CHIETI. La Provincia non ha più soldi per gli adeguamenti sismici e per opere di messa in sicurezza nelle scuole superiori cittadine. Questo l'esito dell'incontro che si è tenuto ieri a palazzo Mammarella, tra il presidente della Provincia Mario Pupillo, tecnici, dirigenti e i rappresentatnti di tutti gli istituti scolastici che mercoledì scorso sono scesi in piazza a manifestare per la sicurezza dei loro luoghi di studio: al corteo partito da piazza San Giustino c'erano circa 3mila alunni. In seguito agli eventi sismici dello scorso 30 ottobre, già il liceo scientifico Masci si era mobilitato per avviare interlocuzioni con le istituzioni e porre il problema della loro sicurezza, benchè non abbiano partecipato alla manifestazione di mercoledì.

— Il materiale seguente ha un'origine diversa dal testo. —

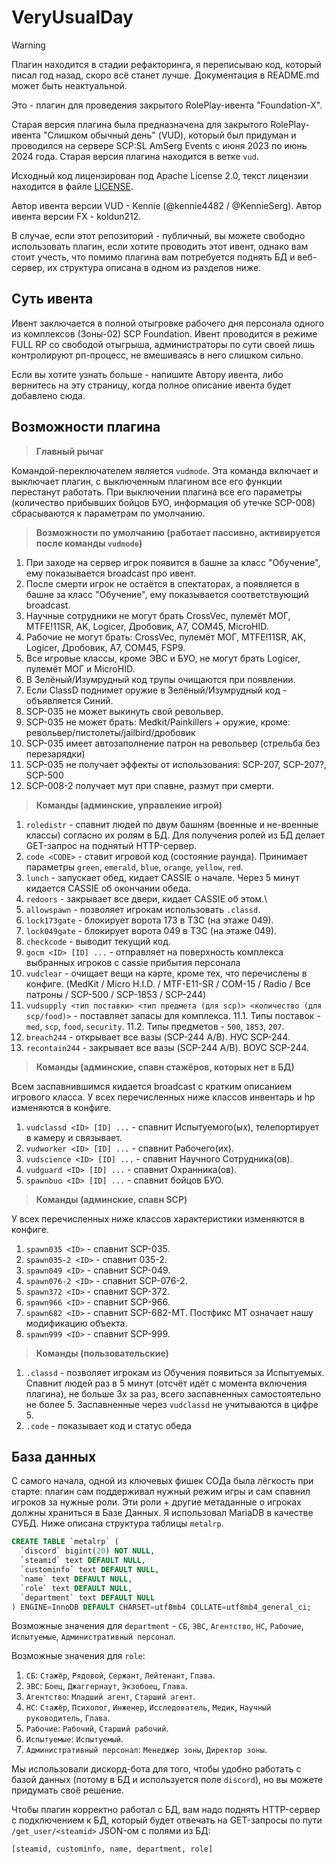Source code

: # VeryUsualDay

> [!warning]
> Плагин находится в стадии рефакторинга, я переписываю код, который писал год назад, скоро всё станет лучше. Документация в README.md может быть неактуальной.

Это - плагин для проведения закрытого RolePlay-ивента "Foundation-X".

Старая версия плагина была предназначена для закрытого RolePlay-ивента "Слишком обычный день" (VUD), который был придуман и проводился на сервере SCP:SL AmSerg Events с июня 2023 по июнь 2024 года.
Старая версия плагина находится в ветке `vud`.

Исходный код лицензирован под Apache License 2.0, текст лицензии находится в файле [LICENSE](LICENSE).

Автор ивента версии VUD - Kennie (@kennie4482 / @KennieSerg). Автор ивента версии FX - koldun212.

В случае, если этот репозиторий - публичный, вы можете свободно использовать плагин, если хотите проводить этот ивент, однако вам стоит учесть, что помимо плагина вам потребуется поднять БД и веб-сервер, их структура описана в одном из разделов ниже.

## Суть ивента
Ивент заключается в полной отыгровке рабочего дня персонала одного из комплексов (Зоны-02) SCP Foundation. Ивент проводится в режиме FULL RP со свободой отыгрыша, администраторы по сути своей лишь контролируют рп-процесс, не вмешиваясь в него слишком сильно.

Если вы хотите узнать больше - напишите Автору ивента, либо вернитесь на эту страницу, когда полное описание ивента будет добавлено сюда.

## Возможности плагина
> **Главный рычаг**  

Командой-переключателем является `vudmode`. Эта команда включает и выключает плагин, с выключенным плагином все его функции перестанут работать. При выключении плагина все его параметры (количество прибывших бойцов БУО, информация об утечке SCP-008) сбрасываются к параметрам по умолчанию.

> **Возможности по умолчанию (работает пассивно, активируется после команды `vudmode`)**

1. При заходе на сервер игрок появится в башне за класс "Обучение", ему показывается broadcast про ивент.
2. После смерти игрок не остаётся в спектаторах, а появляется в башне за класс "Обучение", ему показывается соответствующий broadcast.
3. Научные сотрудники не могут брать CrossVec, пулемёт МОГ, MTFE!11SR, AK, Logicer, Дробовик, A7, COM45, MicroHID.
4. Рабочие не могут брать: CrossVec, пулемёт МОГ, MTFE!11SR, AK, Logicer, Дробовик, A7, COM45, FSP9.
5. Все игровые классы, кроме ЭВС и БУО, не могут брать Logicer, пулемёт МОГ и MicroHID.
6. В Зелёный/Изумрудный код трупы очищаются при появлении.
7. Если ClassD поднимет оружие в Зелёный/Изумрудный код - объявляется Синий.
8. SCP-035 не может выкинуть свой револьвер.
9. SCP-035 не может брать: Medkit/Painkillers + оружие, кроме: револьвер/пистолеты/jailbird/дробовик
10. SCP-035 имеет автозаполнение патрон на револьвер (стрельба без перезарядки)
11. SCP-035 не получает эффекты от использования: SCP-207, SCP-207?, SCP-500
12. SCP-008-2 получает мут при спавне, размут при смерти.

> **Команды (админские, управление игрой)**

1. `roledistr` - спавнит людей по двум башням (военные и не-военные классы) согласно их ролям в БД. Для получения ролей из БД делает GET-запрос на поднятый HTTP-сервер.
2. `code <CODE>` - ставит игровой код (состояние раунда). Принимает параметры `green`, `emerald`, `blue`, `orange`, `yellow`, `red`.
3. `lunch` - запускает обед, кидает CASSIE о начале. Через 5 минут кидается CASSIE об окончании обеда.
4. `redoors` - закрывает все двери, кидает CASSIE об этом.\
5. `allowspawn` - позволяет игрокам использовать `.classd`.
6. `lock173gate` - блокирует ворота 173 в ТЗС (на этаже 049).
7. `lock049gate` - блокирует ворота 049 в ТЗС (на этаже 049).
8. `checkcode` - выводит текущий код.
9. `gocm <ID> [ID] ...` - отправляет на поверхность комплекса выбранных игроков с cassie прибытия персонала
10. `vudclear` - очищает вещи на карте, кроме тех, что перечислены в конфиге. (MedKit / Micro H.I.D. / MTF-E11-SR / COM-15 / Radio / Все патроны / SCP-500 / SCP-1853 / SCP-244)
11. `vudsupply <тип поставки> <тип предмета (для scp)> <количество (для scp/food)>` - поставляет запасы для комплекса.
11.1. Типы поставок - `med`, `scp`, `food`, `security`.
11.2. Типы предметов - `500`, `1853`, `207`.
12. `breach244` - открывает все вазы (SCP-244 A/B). НУС SCP-244.
13. `recontain244` - закрывает все вазы (SCP-244 A/B). ВОУС SCP-244.

> **Команды (админские, спавн стажёров, которых нет в БД)**

Всем заспавнившимся кидается broadcast с кратким описанием игрового класса. У всех перечисленных ниже классов инвентарь и hp изменяются в конфиге.

1. `vudclassd <ID> [ID] ...` - спавнит Испытуемого(ых), телепортирует в камеру и связывает.
2. `vudworker <ID> [ID] ...` - спавнит Рабочего(их).
3. `vudscience <ID> [ID] ...` - спавнит Научного Сотрудника(ов).
4. `vudguard <ID> [ID] ...` - спавнит Охранника(ов).
5. `spawnbuo <ID> [ID] ...` - спавнит бойцов БУО.

> **Команды (админские, спавн SCP)**

У всех перечисленных ниже классов характеристики изменяются в конфиге.

1. `spawn035 <ID>` - спавнит SCP-035.
2. `spawn035-2 <ID>` - спавнит 035-2.
3. `spawn049 <ID>` - спавнит SCP-049.
4. `spawn076-2 <ID>` - спавнит SCP-076-2.
5. `spawn372 <ID>` - спавнит SCP-372.
6. `spawn966 <ID>` - спавнит SCP-966.
7. `spawn682 <ID>` - спавнит SCP-682-MT. Постфикс MT означает нашу модификацию объекта.
8. `spawn999 <ID>` - спавнит SCP-999.

> **Команды (пользовательские)**

1. `.classd` - позволяет игрокам из Обучения появиться за Испытуемых. Спавнит людей раз в 5 минут (отсчёт идёт с момента включения плагина), не больше 3х за раз, всего заспавненных самостоятельно не более 5. Заспавненные через `vudclassd` не учитываются в цифре 5.
2. `.code` - показывает код и статус обеда

## База данных

С самого начала, одной из ключевых фишек СОДа была лёгкость при старте: плагин сам поддерживал нужный режим игры и сам спавнил игроков за нужные роли. Эти роли + другие метаданные о игроках должны храниться в Базе Данных.
Я использовал MariaDB в качестве СУБД. Ниже описана структура таблицы `metalrp`.

```sql
CREATE TABLE `metalrp` (
  `discord` bigint(20) NOT NULL,
  `steamid` text DEFAULT NULL,
  `custominfo` text DEFAULT NULL,
  `name` text DEFAULT NULL,
  `role` text DEFAULT NULL,
  `department` text DEFAULT NULL
) ENGINE=InnoDB DEFAULT CHARSET=utf8mb4 COLLATE=utf8mb4_general_ci;
```
Возможные значения для `department` - `СБ`, `ЭВС`, `Агентство`, `НС`, `Рабочие`, `Испытуемые`, `Административный персонал`.

Возможные значения для `role`:
1. `СБ`: `Стажёр`, `Рядовой`, `Сержант`, `Лейтенант`, `Глава`.
2. `ЭВС`: `Боец`, `Джаггернаут`, `Экзобоец`, `Глава`.
3. `Агентство`: `Младший агент`, `Старший агент`.
4. `НС`: `Стажёр`, `Психолог`, `Инженер`, `Исследователь`, `Медик`, `Научный руководитель`, `Глава`.
5. `Рабочие`: `Рабочий`, `Старший рабочий`.
6. `Испытуемые`: `Испытуемый`.
7. `Административный персонал`: `Менеджер зоны`, `Директор зоны`.

Мы использовали дискорд-бота для того, чтобы удобно работать с базой данных (потому в БД и используется поле `discord`), но вы можете придумать своё решение.

Чтобы плагин корректно работал с БД, вам надо поднять HTTP-сервер с подключением к БД, который будет отвечать на GET-запросы по пути `/get_user/<steamid>` JSON-ом с полями из БД:
```
[steamid, custominfo, name, department, role]
```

Ma quella di ieri è stata una riunione a porte chiuse: quando chiediamo di entrare la risposta di Pupillo è «No. Ri lasceremo dichiarazioni alla fine dell'incontro». Aspettiamo, ma il presidente esce dalla stanza in fretta e furia dicendo che «sono state ascoltate le richieste degli studenti». Eppure da quello che i ragazzi poi ci raccontanto, c'è poco da poter fare: «Ci hanno fatto capire che non ci sono fondi» dice, appena uscito da un slaone al secondo piano del Palazzo, Riccardo Pomponio, rappresentante dell'ITCGT Galiani-De Sterlich. «Hanno promesso di fare controlli. Ma non possono dirci di più, rispetto a richieste di ristrutturazioni, sistemi di sicurezza e migliorie generali». I problemi negli istituti non sono pochi: nella maggior parte degli edifici ci sono crepe pregresse al 30 ottobre, bagni inagibili, mancano scale anti-incendio, le prove di evacuazione sono sporadiche e le aree di raccolta in caso di pericolo, in alcuni casi, si trovano fra palazzi limitrofi alle scuole. A salvarsi, in parte, sono solo le indusriali, che riceveranno fondi. Così il tecnico Francesco Faraone: «Rifaremo un sopralluogo nelle scuole con i rappresentanti e i responsabili sicurezza, che ripeteremo più volte l'anno. Ma non ci sono soldi per adeguamenti sismici». (e.r.)